Jerry Evans, former longtime GOP state superintendent of schools, strongly believes the position should be filled by an educator.
“We’ve been struggling with a strong and consistent voice for education, a place where you can go and find out what the needs of our schools are and have some confidence that it’s based on some reality,” he said. He hasn’t endorsed in the current race; he said he tries to steer clear of politics.
Luna, a college dropout who spent 25 years working for a weights and measures business – and obtained a bachelor’s degree, the minimum requirement for the superintendent job, online just before he first ran for the post – said, “My goal is to improve education so that every child benefits, and run it so that it’s responsive to the customers of education.”

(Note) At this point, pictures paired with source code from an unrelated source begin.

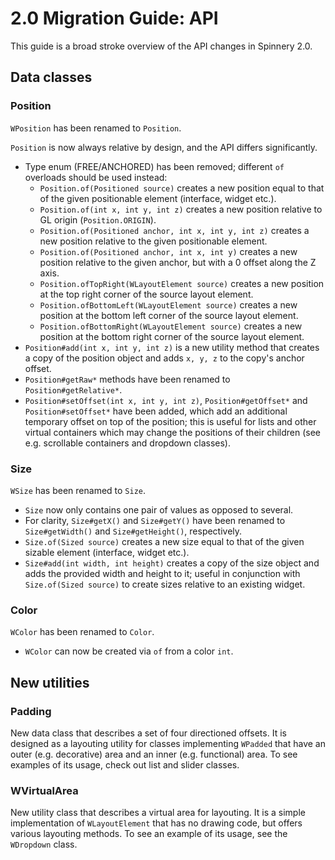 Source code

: # 2.0 Migration Guide: API

This guide is a broad stroke overview of the API changes in Spinnery 2.0.

## Data classes

### Position

`WPosition` has been renamed to `Position`.

`Position` is now always relative by design, and the API differs significantly.

* Type enum (FREE/ANCHORED) has been removed; different `of` overloads should be used instead:
  * `Position.of(Positioned source)` creates a new position equal to that of the given positionable element
  (interface, widget etc.).
  * `Position.of(int x, int y, int z)` creates a new position relative to GL origin (`Position.ORIGIN`).
  * `Position.of(Positioned anchor, int x, int y, int z)` creates a new position relative to the given positionable
  element.
  * `Position.of(Positioned anchor, int x, int y)` creates a new position relative to the given anchor, but with a 0
  offset along the Z axis.
  * `Position.ofTopRight(WLayoutElement source)` creates a new position at the top right corner of the
  source layout element.
  * `Position.ofBottomLeft(WLayoutElement source)` creates a new position at the bottom left corner of the
  source layout element.
  * `Position.ofBottomRight(WLayoutElement source)` creates a new position at the bottom right corner of the
  source layout element.
* `Position#add(int x, int y, int z)` is a new utility method that creates a copy of the position object
and adds `x, y, z` to the copy's anchor offset.
* `Position#getRaw*` methods have been renamed to `Position#getRelative*`.
* `Position#setOffset(int x, int y, int z)`, `Position#getOffset*` and `Position#setOffset*` have been added, which
add an additional temporary offset on top of the position; this is useful for lists and other virtual containers which
may change the positions of their children (see e.g. scrollable containers and dropdown classes).

### Size

`WSize` has been renamed to `Size`.

* `Size` now only contains one pair of values as opposed to several.
* For clarity, `Size#getX()` and `Size#getY()` have been renamed to `Size#getWidth()` and `Size#getHeight()`,
respectively.
* `Size.of(Sized source)` creates a new size equal to that of the given sizable element (interface, widget etc.).
* `Size#add(int width, int height)` creates a copy of the size object and adds the provided width and height to it;
useful in conjunction with `Size.of(Sized source)` to create sizes relative to an existing widget.

### Color

`WColor` has been renamed to `Color`.

* `WColor` can now be created via `of` from a color `int`.

## New utilities

### Padding

New data class that describes a set of four directioned offsets. It is designed as a layouting utility for
classes implementing `WPadded` that have an outer (e.g. decorative) area and an inner (e.g. functional) area.
To see examples of its usage, check out list and slider classes.

### WVirtualArea

New utility class that describes a virtual area for layouting. It is a simple implementation of `WLayoutElement`
that has no drawing code, but offers various layouting methods. To see an example of its usage, see the `WDropdown`
class.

Based on his background in measurement science, he’s focused on measuring and improving student achievement and says the numbers show it has worked. For example, the percentage of Idaho schools making “adequate yearly progress” under the federal No Child Left Behind law has more than doubled, an improvement other states are viewing with envy.
Olson says the AYP standard is “based on a false premise.” He said, “By 2014, every child in the country has to be proficient in language arts and mathematics; even if your IQ is 6, you have to be proficient. I want to tell you: It ain’t gonna happen.”
Proficiency has been defined as between the 15th and 23rd percentile on the Idaho Standards Achievement Test, Olson said, which he called nothing to “ballyhoo … as a significant achievement.”
He points instead to disparities between large school districts in the state and small ones, which struggle with funding uncertainty from year to year that forces stops and starts in their programs. “We don’t do very well as a state,” he said. “It has nothing to do with the intelligence of children or the abilities of teachers – it has to do with a plan and a focus and getting kids ready for not just low-bar standards, but high-bar standards.”
Luna says he’s kept his top campaign promises: Establish a “longitudinal data system” to track student achievement, a multimillion-dollar project that’s now being phased in; launch a math initiative, which has included running 5,000 Idaho teachers through an innovative one-time training class and adding a computerized math practice program to every classroom; his “classroom enhancement package,” which lawmakers funded before the current downturn to pay for such items as textbooks and teachers’ supplies; and addressing the “technology gap in our rural communities” through the Idaho Education Network, a multimillion-dollar statewide broadband system that’s in its early stages and already has linked 80 Idaho high schools.
Olson decries those as “silver bullets” rather than systemic reforms, and says there’s been no strategic plan for improving Idaho’s schools for the past four years. As proof, he points to Luna’s recent move to drop a new high school science test; science graduation requirements were increased five years ago, he said, with the idea of schools being ready for the test this year, but Luna did nothing to get schools ready.
“It has been very, very evident that we have had no leadership of the field,” said Olson. “Our field has been focused primarily on political ideology rather than educational leadership.”
Luna disagrees, saying the science test simply wasn’t a good measure of achievement. He said he’ll submit a budget proposal to lawmakers this year to increase funding for science education to try to help schools meet the new graduation requirement. Luna has been a strong supporter of charter schools and performance pay for teachers and has prominently endorsed various Republican political candidates. That prompted Olson to say the superintendent’s position “has been politicized beyond belief in the last four years.”
Olson, however, is running as a Democrat, though he says he’s nonpartisan. Of his politics, he said, “I have supported the people who have been able to really deliver the goods.”